[Task details]
Restate word for word the lines of the records below, starting at the line that contains "설정되어있는 것을 확인했다." and ending at the line that contains "- 공격을 수행하기 위해 공격자 pc에서 몇가지의 준비가 필요하다.", with both of those lines included and nothing else.

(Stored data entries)
******************************

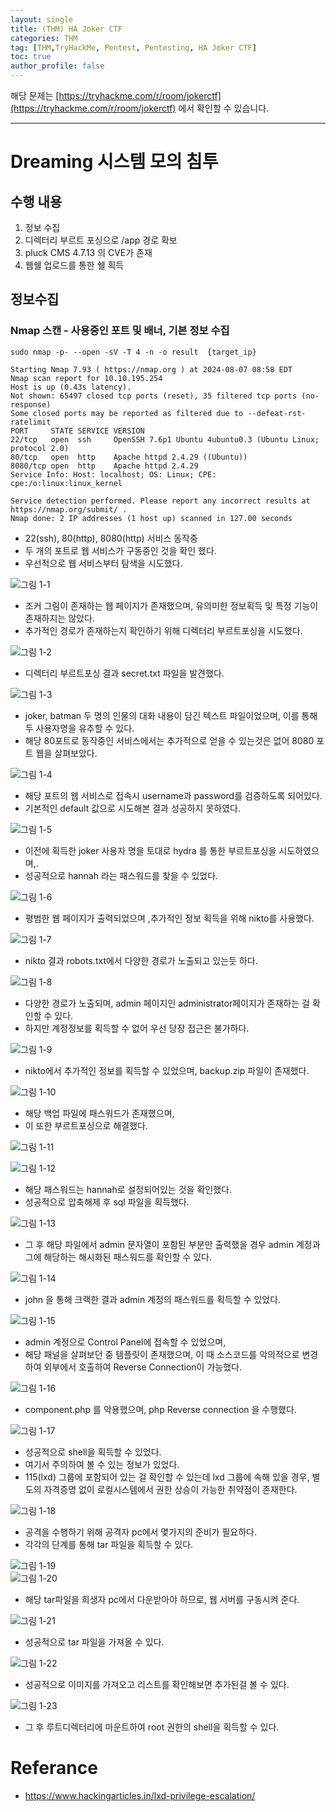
 ```yaml
---
layout: single
title: (THM) HA Joker CTF
categories: THM
tag: [THM,TryHackMe, Pentest, Pentesting, HA Joker CTF]
toc: true
author_profile: false
---
```


해당 문제는 [https://tryhackme.com/r/room/jokerctf](https://tryhackme.com/r/room/jokerctf) 에서 확인할 수 있습니다.

***

# Dreaming 시스템 모의 침투
## 수행 내용
1. 정보 수집
2. 디렉터리 부르트 포싱으로 /app 경로 확보
3. pluck CMS 4.7.13 의 CVE가 존재
4. 웹쉘 업로드를 통한 쉘 획득

## 정보수집
### Nmap 스캔 - 사용중인 포트 및 배너, 기본 정보 수집

```
sudo nmap -p- --open -sV -T 4 -n -o result  {target_ip}
```

```
Starting Nmap 7.93 ( https://nmap.org ) at 2024-08-07 08:58 EDT
Nmap scan report for 10.10.195.254
Host is up (0.43s latency).
Not shown: 65497 closed tcp ports (reset), 35 filtered tcp ports (no-response)
Some closed ports may be reported as filtered due to --defeat-rst-ratelimit
PORT     STATE SERVICE VERSION
22/tcp   open  ssh     OpenSSH 7.6p1 Ubuntu 4ubuntu0.3 (Ubuntu Linux; protocol 2.0)
80/tcp   open  http    Apache httpd 2.4.29 ((Ubuntu))
8080/tcp open  http    Apache httpd 2.4.29
Service Info: Host: localhost; OS: Linux; CPE: cpe:/o:linux:linux_kernel

Service detection performed. Please report any incorrect results at https://nmap.org/submit/ .
Nmap done: 2 IP addresses (1 host up) scanned in 127.00 seconds
```

- 22(ssh), 80(http), 8080(http) 서비스 동작중
- 두 개의 포트로 웹 서비스가 구동중인 것을 확인 했다.
- 우선적으로 웹 서비스부터 탐색을 시도했다.

![그림 1-1](/assets/image/write-up/thm/thm_HA%20Joker%20CTF/image.png)
- 조커 그림이 존재하는 웹 페이지가 존재했으며, 유의미한 정보획득 및 특정 기능이 존재하지는 않았다.
- 추가적인 경로가 존재하는지 확인하기 위해 디렉터리 부르트포싱을 시도했다.

![그림 1-2](/assets/image/write-up/thm/thm_HA%20Joker%20CTF/image-1.png)
- 디렉터리 부르트포싱 결과 secret.txt 파일을 발견했다.

![그림 1-3](/assets/image/write-up/thm/thm_HA%20Joker%20CTF/image-2.png)
- joker, batman 두 명의 인물의 대화 내용이 담긴 텍스트 파일이었으며, 이를 통해 두 사용자명을 유추할 수 있다.
- 해당 80포트로 동작중인 서비스에서는 추가적으로 얻을 수 있는것은 없어 8080 포트 웹을 살펴보았다.

![그림 1-4](/assets/image/write-up/thm/thm_HA%20Joker%20CTF/image-3.png)
- 해당 포트의 웹 서비스로 접속시 username과 password를 검증하도록 되어있다.
- 기본적인 default 값으로 시도해본 결과 성공하지 못하였다.

![그림 1-5](/assets/image/write-up/thm/thm_HA%20Joker%20CTF/image-4.png)
- 이전에 획득한 joker 사용자 명을 토대로 hydra 를 통한 부르트포싱을 시도하였으며,.
- 성공적으로 hannah 라는 패스워드를 찾을 수 있었다.

![그림 1-6](/assets/image/write-up/thm/thm_HA%20Joker%20CTF/image-5.png)
- 평범한 웹 페이지가 출력되었으며 ,추가적인 정보 획득을 위해 nikto를 사용했다.

![그림 1-7](/assets/image/write-up/thm/thm_HA%20Joker%20CTF/image-6.png)
- nikto 결과 robots.txt에서 다양한 경로가 노출되고 있는듯 하다.

![그림 1-8](/assets/image/write-up/thm/thm_HA%20Joker%20CTF/image-7.png)
- 다양한 경로가 노출되며, admin 페이지인 administrator페이지가 존재하는 걸 확인할 수 있다.
- 하지만 계정정보를 획득할 수 없어 우선 당장 접근은 불가하다.

![그림 1-9](/assets/image/write-up/thm/thm_HA%20Joker%20CTF/image-8.png)
- nikto에서 추가적인 정보를 획득할 수 있었으며, backup.zip 파일이 존재했다.

![그림 1-10](/assets/image/write-up/thm/thm_HA%20Joker%20CTF/image-9.png)
- 해당 백업 파일에 패스워드가 존재했으며,
- 이 또한 부르트포싱으로 해결했다.

![그림 1-11](/assets/image/write-up/thm/thm_HA%20Joker%20CTF/image-10.png)
<br>

![그림 1-12](/assets/image/write-up/thm/thm_HA%20Joker%20CTF/image-11.png)
- 해당 패스워드는  hannah로 설정되어있는 것을 확인했다.
- 성공적으로 압축해제 후 sql 파일을 획득했다.

![그림 1-13](/assets/image/write-up/thm/thm_HA%20Joker%20CTF/image-12.png)
- 그 후 해당 파일에서 admin 문자열이 포함된 부분만 출력했을 경우 admin 계정과 그에 해당하는 해시화된 패스워드를 확인할 수 있다.

![그림 1-14](/assets/image/write-up/thm/thm_HA%20Joker%20CTF/image-13.png)
- john 을 통해 크랙한 결과 admin 계정의 패스워드를 획득할 수 있었다.

![그림 1-15](/assets/image/write-up/thm/thm_HA%20Joker%20CTF/image-14.png)
- admin 계정으로 Control Panel에 접속할 수 있었으며,
- 해당 패널을 살펴보던 중 템플릿이 존재했으며, 이 때 소스코드를 악의적으로 변경하여 외부에서 호출하여 Reverse Connection이 가능했다.

![그림 1-16](/assets/image/write-up/thm/thm_HA%20Joker%20CTF/image-15.png)
- component.php 를 악용했으며, php Reverse connection 을 수행했다.

![그림 1-17](/assets/image/write-up/thm/thm_HA%20Joker%20CTF/image-16.png)
- 성공적으로 shell을 획득할 수 있었다.
- 여기서 주의하여 볼 수 있는 정보가 있었다.
- 115(lxd) 그룹에 포함되어 있는 걸 확인할 수 있는데 lxd 그룹에 속해 있을 경우, 별도의 자격증명 없이 로컬시스템에서 권한 상승이 가능한 취약점이 존재한다.

![그림 1-18](/assets/image/write-up/thm/thm_HA%20Joker%20CTF/image-17.png)
- 공격을 수행하기 위해 공격자 pc에서 몇가지의 준비가 필요하다.
- 각각의 단계를 통해 tar 파일을 획득할 수 있다.

![그림 1-19](/assets/image/write-up/thm/thm_HA%20Joker%20CTF/image-18.png)<br>
![그림 1-20](/assets/image/write-up/thm/thm_HA%20Joker%20CTF/image-19.png)
- 해당 tar파일을 희생자 pc에서 다운받아야 하므로, 웹 서버를 구동시켜 준다.

![그림 1-21](/assets/image/write-up/thm/thm_HA%20Joker%20CTF/image-20.png)
- 성공적으로 tar 파일을 가져올 수 있다.

![그림 1-22](/assets/image/write-up/thm/thm_HA%20Joker%20CTF/image-21.png)
- 성공적으로 이미지를 가져오고 리스트를 확인해보면 추가된걸 볼 수 있다.

![그림 1-23](/assets/image/write-up/thm/thm_HA%20Joker%20CTF/image-22.png)
- 그 후 루트디렉터리에 마운트하여 root 권한의 shell을 획득할 수 있다.

# Referance
- https://www.hackingarticles.in/lxd-privilege-escalation/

******************************

[Your solution]
- 해당 패스워드는  hannah로 설정되어있는 것을 확인했다.
- 성공적으로 압축해제 후 sql 파일을 획득했다.

![그림 1-13](/assets/image/write-up/thm/thm_HA%20Joker%20CTF/image-12.png)
- 그 후 해당 파일에서 admin 문자열이 포함된 부분만 출력했을 경우 admin 계정과 그에 해당하는 해시화된 패스워드를 확인할 수 있다.

![그림 1-14](/assets/image/write-up/thm/thm_HA%20Joker%20CTF/image-13.png)
- john 을 통해 크랙한 결과 admin 계정의 패스워드를 획득할 수 있었다.

![그림 1-15](/assets/image/write-up/thm/thm_HA%20Joker%20CTF/image-14.png)
- admin 계정으로 Control Panel에 접속할 수 있었으며,
- 해당 패널을 살펴보던 중 템플릿이 존재했으며, 이 때 소스코드를 악의적으로 변경하여 외부에서 호출하여 Reverse Connection이 가능했다.

![그림 1-16](/assets/image/write-up/thm/thm_HA%20Joker%20CTF/image-15.png)
- component.php 를 악용했으며, php Reverse connection 을 수행했다.

![그림 1-17](/assets/image/write-up/thm/thm_HA%20Joker%20CTF/image-16.png)
- 성공적으로 shell을 획득할 수 있었다.
- 여기서 주의하여 볼 수 있는 정보가 있었다.
- 115(lxd) 그룹에 포함되어 있는 걸 확인할 수 있는데 lxd 그룹에 속해 있을 경우, 별도의 자격증명 없이 로컬시스템에서 권한 상승이 가능한 취약점이 존재한다.

![그림 1-18](/assets/image/write-up/thm/thm_HA%20Joker%20CTF/image-17.png)
- 공격을 수행하기 위해 공격자 pc에서 몇가지의 준비가 필요하다.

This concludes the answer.